WHAT YOU HAVE TO DO:
Retype all entries exactly as they stand, excluding pictures.

══════

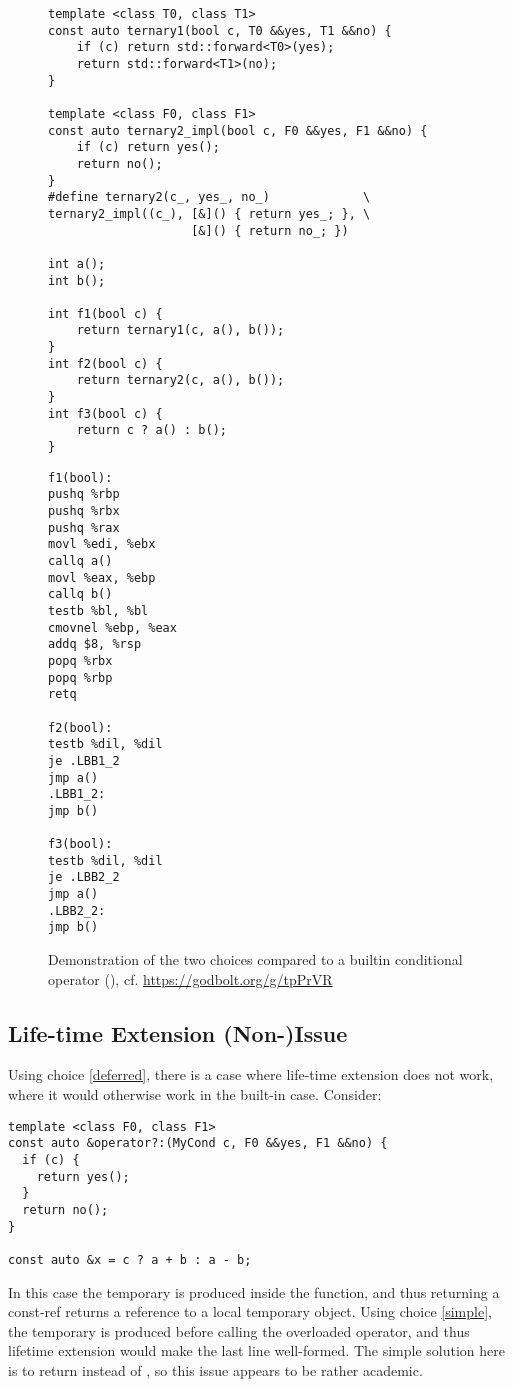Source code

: \begin{figure}
  \centering
  \begin{minipage}[t]{.7\linewidth}
    \begin{lstlisting}[style=Vc]
template <class T0, class T1>
const auto ternary1(bool c, T0 &&yes, T1 &&no) {
    if (c) return std::forward<T0>(yes);
    return std::forward<T1>(no);
}

template <class F0, class F1>
const auto ternary2_impl(bool c, F0 &&yes, F1 &&no) {
    if (c) return yes();
    return no();
}
#define ternary2(c_, yes_, no_)             \
ternary2_impl((c_), [&]() { return yes_; }, \
                    [&]() { return no_; })

int a();
int b();

int f1(bool c) {
    return ternary1(c, a(), b());
}
int f2(bool c) {
    return ternary2(c, a(), b());
}
int f3(bool c) {
    return c ? a() : b();
}
    \end{lstlisting}
  \end{minipage}\hfill%
  \begin{minipage}[t]{.25\linewidth}
    \begin{lstlisting}[language={}]
f1(bool):
pushq %rbp
pushq %rbx
pushq %rax
movl %edi, %ebx
callq a()
movl %eax, %ebp
callq b()
testb %bl, %bl
cmovnel %ebp, %eax
addq $8, %rsp
popq %rbx
popq %rbp
retq

f2(bool):
testb %dil, %dil
je .LBB1_2
jmp a()
.LBB1_2:
jmp b()

f3(bool):
testb %dil, %dil
je .LBB2_2
jmp a()
.LBB2_2:
jmp b()
    \end{lstlisting}
  \end{minipage}
  \caption{Demonstration of the two choices compared to a builtin conditional operator (), cf. \url{https://godbolt.org/g/tpPrVR}}
  \label{fig:demo}
\end{figure}

\subsection{Life-time Extension (Non-)Issue}
Using choice \ref{deferred}, there is a case where life-time extension does not work, where it would otherwise work in the built-in case.
Consider:
\smallskip\begin{lstlisting}[style=Vc]
template <class F0, class F1>
const auto &operator?:(MyCond c, F0 &&yes, F1 &&no) {
  if (c) {
    return yes();
  }
  return no();
}

const auto &x = c ? a + b : a - b;
\end{lstlisting}
In this case the temporary is produced inside the  function, and thus returning a const-ref returns a reference to a local temporary object.
Using choice \ref{simple}, the temporary is produced before calling the overloaded operator, and thus lifetime extension would make the last line well-formed.
The simple solution here is to return \code{auto} instead of \code{const auto \&}, so this issue appears to be rather academic.

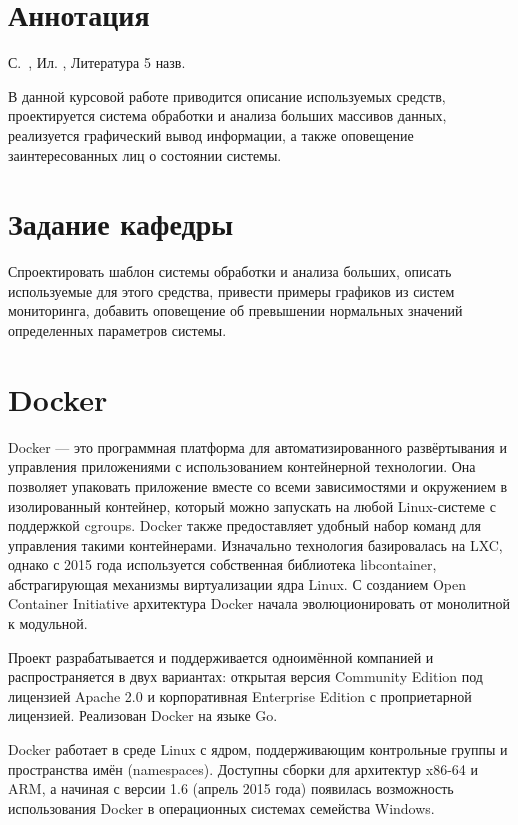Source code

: \documentclass[14pt,a4paper]{extarticle}
\begin{document}
\section{Аннотация}
\begin{sloppypar}
    С.~\pageref{LastPage}, Ил. , Литература 5 назв.

В данной курсовой работе приводится описание используемых средств,
    проектируется система обработки и анализа больших массивов данных,
    реализуется графический вывод информации, а также оповещение
    заинтересованных лиц о состоянии системы.
\end{sloppypar}

\newpage
\section{Задание кафедры}

Спроектировать шаблон системы обработки и анализа больших, описать используемые
для этого средства, привести примеры графиков из систем мониторинга, добавить
оповещение об превышении нормальных значений определенных параметров системы.


\newpage
\section{Docker}
Docker — это программная платформа для автоматизированного развёртывания и
управления приложениями с использованием контейнерной технологии. Она позволяет
упаковать приложение вместе со всеми зависимостями и окружением в изолированный
контейнер, который можно запускать на любой Linux-системе с поддержкой cgroups.
Docker также предоставляет удобный набор команд для управления такими
контейнерами. Изначально технология базировалась на LXC, однако с 2015 года
используется собственная библиотека libcontainer, абстрагирующая механизмы
виртуализации ядра Linux. С созданием Open Container Initiative архитектура
Docker начала эволюционировать от монолитной к модульной.

Проект разрабатывается и поддерживается одноимённой компанией и
распространяется в двух вариантах: открытая версия Community Edition под
лицензией Apache 2.0 и корпоративная Enterprise Edition с проприетарной
лицензией. Реализован Docker на языке Go.

Docker работает в среде Linux с ядром, поддерживающим контрольные группы и
пространства имён (namespaces). Доступны сборки для архитектур x86-64 и ARM, а
начиная с версии 1.6 (апрель 2015 года) появилась возможность использования
Docker в операционных системах семейства Windows.
\end{document}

══════

EXERCISE OUTPUT:
Source code

: \begin{figure}
  \centering
  \begin{minipage}[t]{.7\linewidth}
    \begin{lstlisting}[style=Vc]
template <class T0, class T1>
const auto ternary1(bool c, T0 &&yes, T1 &&no) {
    if (c) return std::forward<T0>(yes);
    return std::forward<T1>(no);
}

template <class F0, class F1>
const auto ternary2_impl(bool c, F0 &&yes, F1 &&no) {
    if (c) return yes();
    return no();
}
#define ternary2(c_, yes_, no_)             \
ternary2_impl((c_), [&]() { return yes_; }, \
                    [&]() { return no_; })

int a();
int b();

int f1(bool c) {
    return ternary1(c, a(), b());
}
int f2(bool c) {
    return ternary2(c, a(), b());
}
int f3(bool c) {
    return c ? a() : b();
}
    \end{lstlisting}
  \end{minipage}\hfill%
  \begin{minipage}[t]{.25\linewidth}
    \begin{lstlisting}[language={}]
f1(bool):
pushq %rbp
pushq %rbx
pushq %rax
movl %edi, %ebx
callq a()
movl %eax, %ebp
callq b()
testb %bl, %bl
cmovnel %ebp, %eax
addq $8, %rsp
popq %rbx
popq %rbp
retq

f2(bool):
testb %dil, %dil
je .LBB1_2
jmp a()
.LBB1_2:
jmp b()

f3(bool):
testb %dil, %dil
je .LBB2_2
jmp a()
.LBB2_2:
jmp b()
    \end{lstlisting}
  \end{minipage}
  \caption{Demonstration of the two choices compared to a builtin conditional operator (), cf. \url{https://godbolt.org/g/tpPrVR}}
  \label{fig:demo}
\end{figure}

\subsection{Life-time Extension (Non-)Issue}
Using choice \ref{deferred}, there is a case where life-time extension does not work, where it would otherwise work in the built-in case.
Consider:
\smallskip\begin{lstlisting}[style=Vc]
template <class F0, class F1>
const auto &operator?:(MyCond c, F0 &&yes, F1 &&no) {
  if (c) {
    return yes();
  }
  return no();
}

const auto &x = c ? a + b : a - b;
\end{lstlisting}
In this case the temporary is produced inside the  function, and thus returning a const-ref returns a reference to a local temporary object.
Using choice \ref{simple}, the temporary is produced before calling the overloaded operator, and thus lifetime extension would make the last line well-formed.
The simple solution here is to return \code{auto} instead of \code{const auto \&}, so this issue appears to be rather academic.

Source code

: \documentclass[14pt,a4paper]{extarticle}
\begin{document}
\section{Аннотация}
\begin{sloppypar}
    С.~\pageref{LastPage}, Ил. , Литература 5 назв.

В данной курсовой работе приводится описание используемых средств,
    проектируется система обработки и анализа больших массивов данных,
    реализуется графический вывод информации, а также оповещение
    заинтересованных лиц о состоянии системы.
\end{sloppypar}

\newpage
\section{Задание кафедры}

Спроектировать шаблон системы обработки и анализа больших, описать используемые
для этого средства, привести примеры графиков из систем мониторинга, добавить
оповещение об превышении нормальных значений определенных параметров системы.


\newpage
\section{Docker}
Docker — это программная платформа для автоматизированного развёртывания и
управления приложениями с использованием контейнерной технологии. Она позволяет
упаковать приложение вместе со всеми зависимостями и окружением в изолированный
контейнер, который можно запускать на любой Linux-системе с поддержкой cgroups.
Docker также предоставляет удобный набор команд для управления такими
контейнерами. Изначально технология базировалась на LXC, однако с 2015 года
используется собственная библиотека libcontainer, абстрагирующая механизмы
виртуализации ядра Linux. С созданием Open Container Initiative архитектура
Docker начала эволюционировать от монолитной к модульной.

Проект разрабатывается и поддерживается одноимённой компанией и
распространяется в двух вариантах: открытая версия Community Edition под
лицензией Apache 2.0 и корпоративная Enterprise Edition с проприетарной
лицензией. Реализован Docker на языке Go.

Docker работает в среде Linux с ядром, поддерживающим контрольные группы и
пространства имён (namespaces). Доступны сборки для архитектур x86-64 и ARM, а
начиная с версии 1.6 (апрель 2015 года) появилась возможность использования
Docker в операционных системах семейства Windows.
\end{document}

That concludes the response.